2 Lentana alleges that in February 2018, Beechworth orally agreed (through a director) that Beechworth would transfer a ‘sliver’ of Lot 1 to Lentana, in return for Lentana constructing a retaining wall and fence on the (new) boundary between the two lots.
3 The retaining wall and fence was built. The sliver of land was not transferred.
4 This proceeding was commenced by writ filed 16 October 2019. Lentana seeks specific performance of the alleged agreement to transfer the sliver of land. Damages are sought as an alternative to the claim for specific performance.

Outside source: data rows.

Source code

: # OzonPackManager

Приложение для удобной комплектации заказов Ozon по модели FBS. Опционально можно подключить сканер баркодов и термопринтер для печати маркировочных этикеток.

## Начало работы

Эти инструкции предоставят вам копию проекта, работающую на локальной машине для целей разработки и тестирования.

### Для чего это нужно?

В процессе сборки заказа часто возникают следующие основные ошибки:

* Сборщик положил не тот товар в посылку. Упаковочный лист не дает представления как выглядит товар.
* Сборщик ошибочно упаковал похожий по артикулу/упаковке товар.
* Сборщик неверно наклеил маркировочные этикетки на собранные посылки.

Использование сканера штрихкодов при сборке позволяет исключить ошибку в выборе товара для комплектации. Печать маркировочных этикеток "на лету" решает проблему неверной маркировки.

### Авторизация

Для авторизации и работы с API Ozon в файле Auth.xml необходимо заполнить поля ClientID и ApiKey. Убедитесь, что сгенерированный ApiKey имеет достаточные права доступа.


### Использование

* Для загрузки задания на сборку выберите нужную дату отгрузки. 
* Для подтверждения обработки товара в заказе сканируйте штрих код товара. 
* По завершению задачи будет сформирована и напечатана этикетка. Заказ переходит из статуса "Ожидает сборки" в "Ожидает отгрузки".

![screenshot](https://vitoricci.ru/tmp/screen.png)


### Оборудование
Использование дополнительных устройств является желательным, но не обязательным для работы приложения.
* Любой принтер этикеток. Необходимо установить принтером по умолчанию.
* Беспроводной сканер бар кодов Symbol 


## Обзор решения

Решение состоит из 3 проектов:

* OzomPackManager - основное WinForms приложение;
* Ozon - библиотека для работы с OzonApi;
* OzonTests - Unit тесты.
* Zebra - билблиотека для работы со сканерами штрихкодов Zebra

5 The proceeding was listed for a directions hearing on 23 January 2020. BDG sought a stay of the proceeding until June 2020 on the basis that its director was undergoing what was said to be a high-risk pregnancy. Lentana strenuously opposed the stay. Ultimately, no stay of proceeding was granted, BDG was ordered to file and serve a defence and any counterclaim by 13 March 2020 and the proceeding was listed for trial on 27 July 2020. BDG was ordered to pay Lentana’s costs of the directions hearing.
6 On 3 June 2020, Lentana sought a stay of the proceeding. Lentana’s application for a stay relies upon a VCAT proceeding commenced by BDG in March or April 2020, in the following circumstances.

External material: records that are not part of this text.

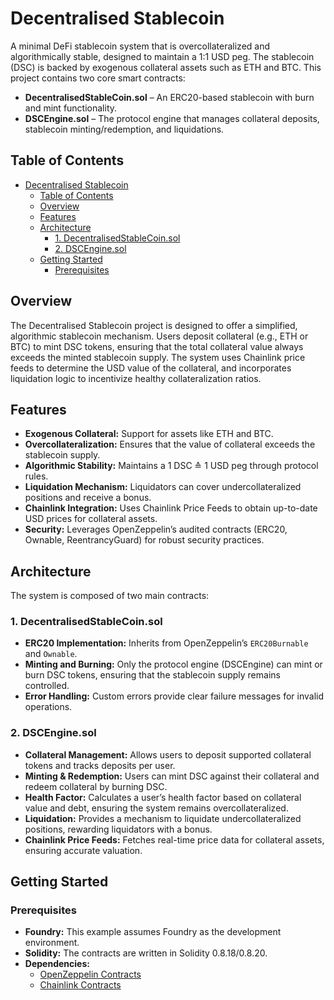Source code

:# Decentralised Stablecoin

A minimal DeFi stablecoin system that is overcollateralized and algorithmically stable, designed to maintain a 1:1 USD peg. The stablecoin (DSC) is backed by exogenous collateral assets such as ETH and BTC. This project contains two core smart contracts:

- **DecentralisedStableCoin.sol** – An ERC20-based stablecoin with burn and mint functionality.
- **DSCEngine.sol** – The protocol engine that manages collateral deposits, stablecoin minting/redemption, and liquidations.

## Table of Contents

- [Decentralised Stablecoin](#decentralised-stablecoin)
  - [Table of Contents](#table-of-contents)
  - [Overview](#overview)
  - [Features](#features)
  - [Architecture](#architecture)
    - [1. DecentralisedStableCoin.sol](#1-decentralisedstablecoinsol)
    - [2. DSCEngine.sol](#2-dscenginesol)
  - [Getting Started](#getting-started)
    - [Prerequisites](#prerequisites)

## Overview

The Decentralised Stablecoin project is designed to offer a simplified, algorithmic stablecoin mechanism. Users deposit collateral (e.g., ETH or BTC) to mint DSC tokens, ensuring that the total collateral value always exceeds the minted stablecoin supply. The system uses Chainlink price feeds to determine the USD value of the collateral, and incorporates liquidation logic to incentivize healthy collateralization ratios.

## Features

- **Exogenous Collateral:** Support for assets like ETH and BTC.
- **Overcollateralization:** Ensures that the value of collateral exceeds the stablecoin supply.
- **Algorithmic Stability:** Maintains a 1 DSC ≙ 1 USD peg through protocol rules.
- **Liquidation Mechanism:** Liquidators can cover undercollateralized positions and receive a bonus.
- **Chainlink Integration:** Uses Chainlink Price Feeds to obtain up-to-date USD prices for collateral assets.
- **Security:** Leverages OpenZeppelin’s audited contracts (ERC20, Ownable, ReentrancyGuard) for robust security practices.

## Architecture

The system is composed of two main contracts:

### 1. DecentralisedStableCoin.sol
- **ERC20 Implementation:** Inherits from OpenZeppelin’s `ERC20Burnable` and `Ownable`.
- **Minting and Burning:** Only the protocol engine (DSCEngine) can mint or burn DSC tokens, ensuring that the stablecoin supply remains controlled.
- **Error Handling:** Custom errors provide clear failure messages for invalid operations.

### 2. DSCEngine.sol
- **Collateral Management:** Allows users to deposit supported collateral tokens and tracks deposits per user.
- **Minting & Redemption:** Users can mint DSC against their collateral and redeem collateral by burning DSC.
- **Health Factor:** Calculates a user’s health factor based on collateral value and debt, ensuring the system remains overcollateralized.
- **Liquidation:** Provides a mechanism to liquidate undercollateralized positions, rewarding liquidators with a bonus.
- **Chainlink Price Feeds:** Fetches real-time price data for collateral assets, ensuring accurate valuation.

## Getting Started

### Prerequisites

- **Foundry:** This example assumes Foundry as the development environment.
- **Solidity:** The contracts are written in Solidity 0.8.18/0.8.20.
- **Dependencies:**
  - [OpenZeppelin Contracts](https://github.com/OpenZeppelin/openzeppelin-contracts)
  - [Chainlink Contracts](https://github.com/smartcontractkit/chainlink)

7 Both Lot 1 and Lot 4 are affected by an agreement under s 173 of the Planning and Environment Act 1987 (Vic) (the s 173 agreement). The s 173 agreement required the demolition of an “insignificant building” on Lot 4. On 11 November 2019, following negotiations with Lentana, the Shire issued a notice of proposal to amend the s 173 agreement, so as to remove the demolition requirement. As I have already indicated, on 23 January 2020, this proceeding was set down for trial on 27 July 2020. On 4 February 2020, BDG formally objected to the Shire’s proposal. On 3 March 2020, the Shire gave notice of its decision to amend the s 173 agreement, so as to remove the demolition requirement. BDG then commenced VCAT proceeding P522/2020 seeking a review of this decision (VCAT proceeding). The VCAT proceeding is currently listed for hearing on 5 March 2021. On 12 March 2020, BDG filed and served its defence and counterclaim. BDG’s defence contended that any alleged agreement was unenforceable under s 126 of s 53 of the Property Law Act 1958 (Vic) and/or s 126 of the Instruments Act 1958 (Vic). On 27 March 2020, Lentana filed and served its reply. Lentana relied upon part performance and estoppel.

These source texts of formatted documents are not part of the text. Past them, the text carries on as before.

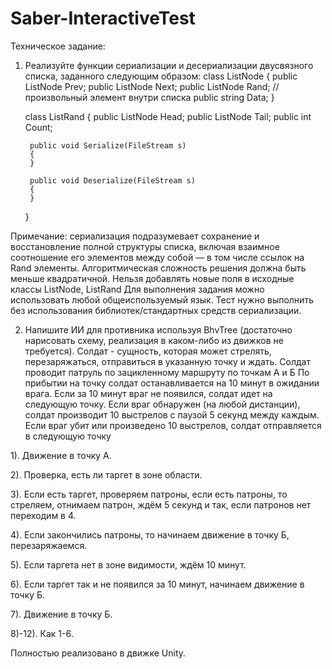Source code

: # Saber-InteractiveTest

Техническое задание:
1. Реализуйте функции сериализации и десериализации двусвязного списка, заданного следующим образом:
    class ListNode
    {
        public ListNode Prev;
        public ListNode Next;
        public ListNode Rand; // произвольный элемент внутри списка
        public string Data;
    }

    class ListRand
    {
        public ListNode Head;
        public ListNode Tail;
        public int Count;

        public void Serialize(FileStream s)
        {
        }

        public void Deserialize(FileStream s)
        {
        }
    }

Примечание: сериализация подразумевает сохранение и восстановление полной структуры списка, включая взаимное соотношение его элементов между собой — в том числе ссылок на Rand элементы.
Алгоритмическая сложность решения должна быть меньше квадратичной.
Нельзя добавлять новые поля в исходные классы ListNode, ListRand
Для выполнения задания можно использовать любой общеиспользуемый язык.
Тест нужно выполнить без использования библиотек/стандартных средств сериализации.

2. Напишите ИИ  для противника используя BhvTree (достаточно нарисовать схему, реализация в каком-либо из движков не требуется).
Солдат - сущность, которая может стрелять, перезаряжаться, отправиться в указанную точку и ждать.
Солдат проводит патруль по зацикленному маршруту по точкам А и Б
По прибытии на точку солдат останавливается на 10 минут в ожидании врага. Если за 10 минут враг не появился, солдат идет на следующую точку.
Если враг обнаружен (на любой дистанции), солдат производит 10 выстрелов с паузой 5 секунд между каждым. 
Если враг убит или произведено 10 выстрелов, солдат отправляется в следующую точку
 
1). Движение в точку А.

2). Проверка, есть ли таргет в зоне области.

3). Если есть таргет, проверяем патроны, если есть патроны, то стреляем, отнимаем патрон, ждём 5 секунд и так, если патронов нет переходим в 4.

4). Если закончились патроны, то начинаем движение в точку Б, перезаряжаемся.

5). Если таргета нет в зоне видимости, ждём 10 минут.

6). Если таргет так и не появился за 10 минут, начинаем движение в точку Б.

7). Движение в точку Б.

8)-12). Как 1-6. 

Полностью реализовано в движке Unity.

8 Lentana contends that this proceeding should be stayed until after determination of the VCAT proceeding on the following grounds:
a)the “nature and extent” of the detriment it has suffered as a result of reliance on BDG’s representations will not be known until the VCAT proceeding is determined; and
b)the outcome of the VCAT proceeding will affect the quantum of the loss and damage suffered by Lentana by reason of BDG’s breach of the alleged agreement.
The overarching purpose
9 In determining this application, I am required to seek to further the overarching purpose in the Civil Procedure Act 2010 (Vic), to “facilitate the just, efficient, timely and cost-effective resolution of the real issues in dispute”.[1] It is clear that the paramount consideration remains the interests of justice, but it is the interests of justice as determined through a lens which recognises that factors such as delay, expense and concerns of case management may be relevant to the determination of what is in the interests of justice in a particular case. Part of the relevant context in the present case is that:
[1]Civil Procedure Act 2010 (Vic), s 7.
a)the proceeding was commenced by Lentana in the expedited cases list;
b)the proceeding was the subject of an application for a stay and for removal from the expedited cases list by BDG which was strenuously opposed by Lentana at a time when the demolition requirement still formed part of the s 173 agreement; and
c)the uncertain situation in relation to the s 173 agreement was squarely raised in an affidavit filed by BDG in support of its application for a stay:
“Any 'late' resolution of an alleged 'gifting' of land the subject of Lot 1 by the Defendant to the Plaintiff will not result in delays to Lot 4's development. This is because Lot 4's development is being delayed by the Council's proposal to amend the Section 173 Agreement which applies Lot 4”;[2] and
d)this application was brought less than two months before trial;
e)if granted, will likely have the effect that the trial is adjourned for at least 12 months (the orders actually sought are that the trial date be vacated any the Court informed when the VCAT proceeding has been resolved. Assuming this to occur in March 2021, the proceeding will then need to be re-timetabled for trial which would be unlikely to be before July 2021).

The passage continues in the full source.